-- ASSIGNMENT --
Exact copies of the lines below, from the one with "Das vorliegende Projekt" up to and including the one with "T$ & Temperaturdifferenz", are what this calls for; leave out pictures.

─── DATA EXTRACT

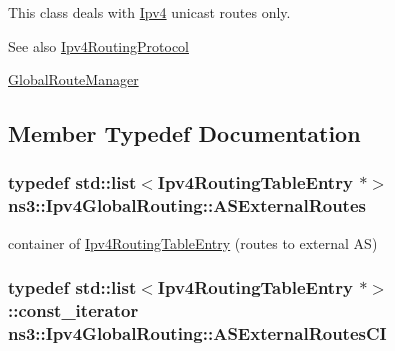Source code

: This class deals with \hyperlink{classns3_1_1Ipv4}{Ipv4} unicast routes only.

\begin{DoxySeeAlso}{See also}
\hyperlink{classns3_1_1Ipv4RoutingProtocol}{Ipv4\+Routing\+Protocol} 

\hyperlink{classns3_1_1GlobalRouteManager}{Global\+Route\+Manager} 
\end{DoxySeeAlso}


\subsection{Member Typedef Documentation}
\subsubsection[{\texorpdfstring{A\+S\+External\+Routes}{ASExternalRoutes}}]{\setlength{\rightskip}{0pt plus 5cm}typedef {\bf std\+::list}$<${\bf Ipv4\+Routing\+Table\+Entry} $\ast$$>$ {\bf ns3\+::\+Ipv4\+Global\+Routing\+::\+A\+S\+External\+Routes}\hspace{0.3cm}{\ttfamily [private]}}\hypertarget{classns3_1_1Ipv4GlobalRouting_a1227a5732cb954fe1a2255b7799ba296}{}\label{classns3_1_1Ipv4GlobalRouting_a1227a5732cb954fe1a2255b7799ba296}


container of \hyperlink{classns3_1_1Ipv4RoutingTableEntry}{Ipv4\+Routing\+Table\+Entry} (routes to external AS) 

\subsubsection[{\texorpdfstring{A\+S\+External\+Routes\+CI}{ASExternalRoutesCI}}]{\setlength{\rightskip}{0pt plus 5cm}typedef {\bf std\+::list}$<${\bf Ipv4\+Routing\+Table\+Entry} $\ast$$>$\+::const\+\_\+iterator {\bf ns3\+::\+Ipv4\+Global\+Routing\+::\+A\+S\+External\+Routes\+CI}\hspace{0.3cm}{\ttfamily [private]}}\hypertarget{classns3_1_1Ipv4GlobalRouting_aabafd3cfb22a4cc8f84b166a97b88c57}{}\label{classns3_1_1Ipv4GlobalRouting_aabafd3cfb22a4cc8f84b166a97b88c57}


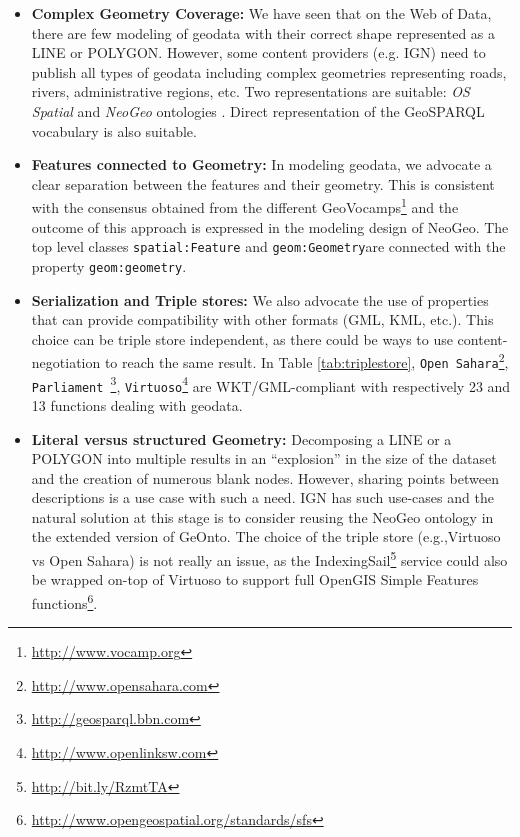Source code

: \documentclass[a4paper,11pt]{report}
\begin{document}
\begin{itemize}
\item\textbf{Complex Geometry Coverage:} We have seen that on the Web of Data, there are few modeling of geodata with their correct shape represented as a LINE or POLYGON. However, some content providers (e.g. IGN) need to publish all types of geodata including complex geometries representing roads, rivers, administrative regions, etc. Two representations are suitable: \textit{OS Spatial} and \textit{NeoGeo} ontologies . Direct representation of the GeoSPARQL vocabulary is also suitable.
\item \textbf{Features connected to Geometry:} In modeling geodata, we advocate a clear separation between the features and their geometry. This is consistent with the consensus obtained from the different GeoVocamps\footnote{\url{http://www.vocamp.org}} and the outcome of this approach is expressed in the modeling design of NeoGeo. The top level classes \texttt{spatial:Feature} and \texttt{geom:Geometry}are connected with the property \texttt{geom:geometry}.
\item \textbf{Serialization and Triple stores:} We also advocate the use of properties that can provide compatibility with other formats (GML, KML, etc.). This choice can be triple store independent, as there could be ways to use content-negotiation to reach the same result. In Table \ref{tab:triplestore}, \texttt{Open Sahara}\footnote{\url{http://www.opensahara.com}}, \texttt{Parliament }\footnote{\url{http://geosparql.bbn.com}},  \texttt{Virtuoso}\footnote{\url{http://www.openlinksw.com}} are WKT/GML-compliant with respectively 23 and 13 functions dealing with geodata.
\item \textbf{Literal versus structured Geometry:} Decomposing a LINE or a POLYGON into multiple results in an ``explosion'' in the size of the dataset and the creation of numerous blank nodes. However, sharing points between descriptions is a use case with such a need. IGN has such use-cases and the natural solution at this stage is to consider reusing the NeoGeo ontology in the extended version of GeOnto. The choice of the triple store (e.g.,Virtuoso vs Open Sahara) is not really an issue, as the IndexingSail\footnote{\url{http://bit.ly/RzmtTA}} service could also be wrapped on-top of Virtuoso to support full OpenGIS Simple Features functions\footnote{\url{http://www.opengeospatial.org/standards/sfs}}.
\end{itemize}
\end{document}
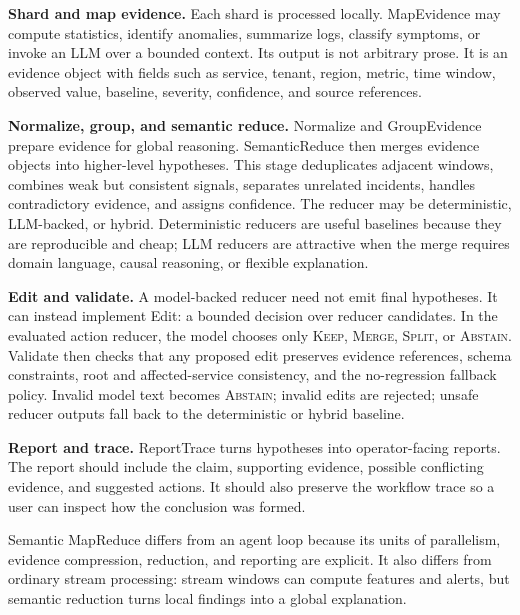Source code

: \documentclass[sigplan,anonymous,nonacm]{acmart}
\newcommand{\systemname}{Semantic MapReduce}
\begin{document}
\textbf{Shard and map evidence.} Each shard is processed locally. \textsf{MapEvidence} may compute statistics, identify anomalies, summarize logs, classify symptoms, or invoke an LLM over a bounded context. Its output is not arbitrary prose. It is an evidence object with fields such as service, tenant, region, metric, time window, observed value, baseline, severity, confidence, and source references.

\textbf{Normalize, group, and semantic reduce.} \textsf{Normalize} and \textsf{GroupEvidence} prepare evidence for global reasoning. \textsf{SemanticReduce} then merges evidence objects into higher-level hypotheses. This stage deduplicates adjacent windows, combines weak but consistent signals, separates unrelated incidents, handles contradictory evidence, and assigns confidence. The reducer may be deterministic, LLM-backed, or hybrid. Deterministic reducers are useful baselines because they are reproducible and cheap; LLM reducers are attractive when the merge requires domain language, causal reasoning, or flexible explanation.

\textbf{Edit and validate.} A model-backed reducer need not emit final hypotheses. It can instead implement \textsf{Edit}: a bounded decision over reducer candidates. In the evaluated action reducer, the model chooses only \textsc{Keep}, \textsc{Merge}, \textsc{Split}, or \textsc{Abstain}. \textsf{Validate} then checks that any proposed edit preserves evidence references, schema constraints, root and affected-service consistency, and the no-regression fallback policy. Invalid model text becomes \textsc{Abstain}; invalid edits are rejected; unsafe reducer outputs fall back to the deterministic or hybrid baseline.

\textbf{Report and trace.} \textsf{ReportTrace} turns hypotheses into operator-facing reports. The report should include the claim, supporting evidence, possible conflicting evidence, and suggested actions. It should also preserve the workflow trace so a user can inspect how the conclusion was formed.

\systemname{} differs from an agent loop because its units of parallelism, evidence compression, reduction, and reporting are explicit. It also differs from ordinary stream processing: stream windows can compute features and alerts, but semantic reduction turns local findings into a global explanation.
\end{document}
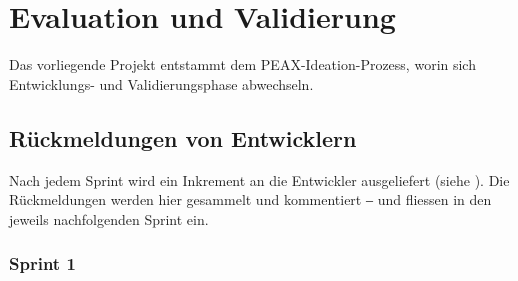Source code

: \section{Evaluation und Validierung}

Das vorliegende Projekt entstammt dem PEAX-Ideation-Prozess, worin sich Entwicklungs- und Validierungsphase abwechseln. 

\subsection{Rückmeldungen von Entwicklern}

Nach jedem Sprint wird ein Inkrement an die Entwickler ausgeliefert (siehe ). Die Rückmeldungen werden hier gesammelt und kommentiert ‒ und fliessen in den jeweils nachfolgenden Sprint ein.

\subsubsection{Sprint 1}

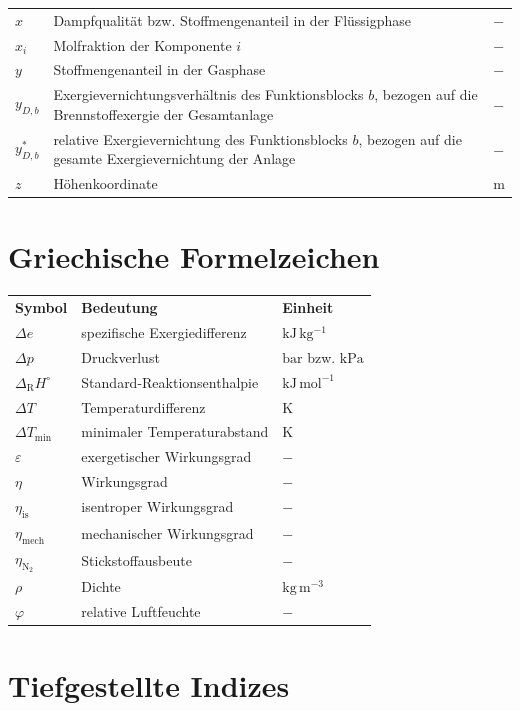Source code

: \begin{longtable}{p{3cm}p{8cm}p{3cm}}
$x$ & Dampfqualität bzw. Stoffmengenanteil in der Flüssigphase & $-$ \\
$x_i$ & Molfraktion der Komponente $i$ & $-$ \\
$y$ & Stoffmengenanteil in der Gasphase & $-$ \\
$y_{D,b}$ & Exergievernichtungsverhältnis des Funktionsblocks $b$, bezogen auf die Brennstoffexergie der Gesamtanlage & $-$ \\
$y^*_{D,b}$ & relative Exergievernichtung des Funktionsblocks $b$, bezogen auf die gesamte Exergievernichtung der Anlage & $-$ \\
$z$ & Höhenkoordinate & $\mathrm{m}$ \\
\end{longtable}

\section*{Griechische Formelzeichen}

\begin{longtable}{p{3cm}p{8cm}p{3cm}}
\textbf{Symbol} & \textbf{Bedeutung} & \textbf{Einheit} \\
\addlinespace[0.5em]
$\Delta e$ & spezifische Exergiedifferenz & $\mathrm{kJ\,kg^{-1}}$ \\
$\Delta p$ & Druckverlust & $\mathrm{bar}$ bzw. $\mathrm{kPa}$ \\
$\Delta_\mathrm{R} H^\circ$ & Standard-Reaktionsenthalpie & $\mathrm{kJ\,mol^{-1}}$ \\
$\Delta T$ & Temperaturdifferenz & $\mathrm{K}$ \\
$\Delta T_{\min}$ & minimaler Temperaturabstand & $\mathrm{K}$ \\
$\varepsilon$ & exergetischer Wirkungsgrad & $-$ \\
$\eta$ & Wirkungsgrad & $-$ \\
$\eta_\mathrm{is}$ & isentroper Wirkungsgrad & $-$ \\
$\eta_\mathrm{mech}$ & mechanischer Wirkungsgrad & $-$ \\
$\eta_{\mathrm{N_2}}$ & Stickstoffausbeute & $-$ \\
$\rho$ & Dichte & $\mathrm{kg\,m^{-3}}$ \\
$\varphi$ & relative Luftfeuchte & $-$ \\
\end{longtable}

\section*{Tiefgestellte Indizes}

──────

-- WRITTEN ANSWER --
Das vorliegende Projekt entstammt dem PEAX-Ideation-Prozess, worin sich Entwicklungs- und Validierungsphase abwechseln. 

\subsection{Rückmeldungen von Entwicklern}

Nach jedem Sprint wird ein Inkrement an die Entwickler ausgeliefert (siehe ). Die Rückmeldungen werden hier gesammelt und kommentiert ‒ und fliessen in den jeweils nachfolgenden Sprint ein.

\subsubsection{Sprint 1}

Source code

: \begin{longtable}{p{3cm}p{8cm}p{3cm}}
$x$ & Dampfqualität bzw. Stoffmengenanteil in der Flüssigphase & $-$ \\
$x_i$ & Molfraktion der Komponente $i$ & $-$ \\
$y$ & Stoffmengenanteil in der Gasphase & $-$ \\
$y_{D,b}$ & Exergievernichtungsverhältnis des Funktionsblocks $b$, bezogen auf die Brennstoffexergie der Gesamtanlage & $-$ \\
$y^*_{D,b}$ & relative Exergievernichtung des Funktionsblocks $b$, bezogen auf die gesamte Exergievernichtung der Anlage & $-$ \\
$z$ & Höhenkoordinate & $\mathrm{m}$ \\
\end{longtable}

\section*{Griechische Formelzeichen}

\begin{longtable}{p{3cm}p{8cm}p{3cm}}
\textbf{Symbol} & \textbf{Bedeutung} & \textbf{Einheit} \\
\addlinespace[0.5em]
$\Delta e$ & spezifische Exergiedifferenz & $\mathrm{kJ\,kg^{-1}}$ \\
$\Delta p$ & Druckverlust & $\mathrm{bar}$ bzw. $\mathrm{kPa}$ \\
$\Delta_\mathrm{R} H^\circ$ & Standard-Reaktionsenthalpie & $\mathrm{kJ\,mol^{-1}}$ \\
$\Delta T$ & Temperaturdifferenz & $\mathrm{K}$ \\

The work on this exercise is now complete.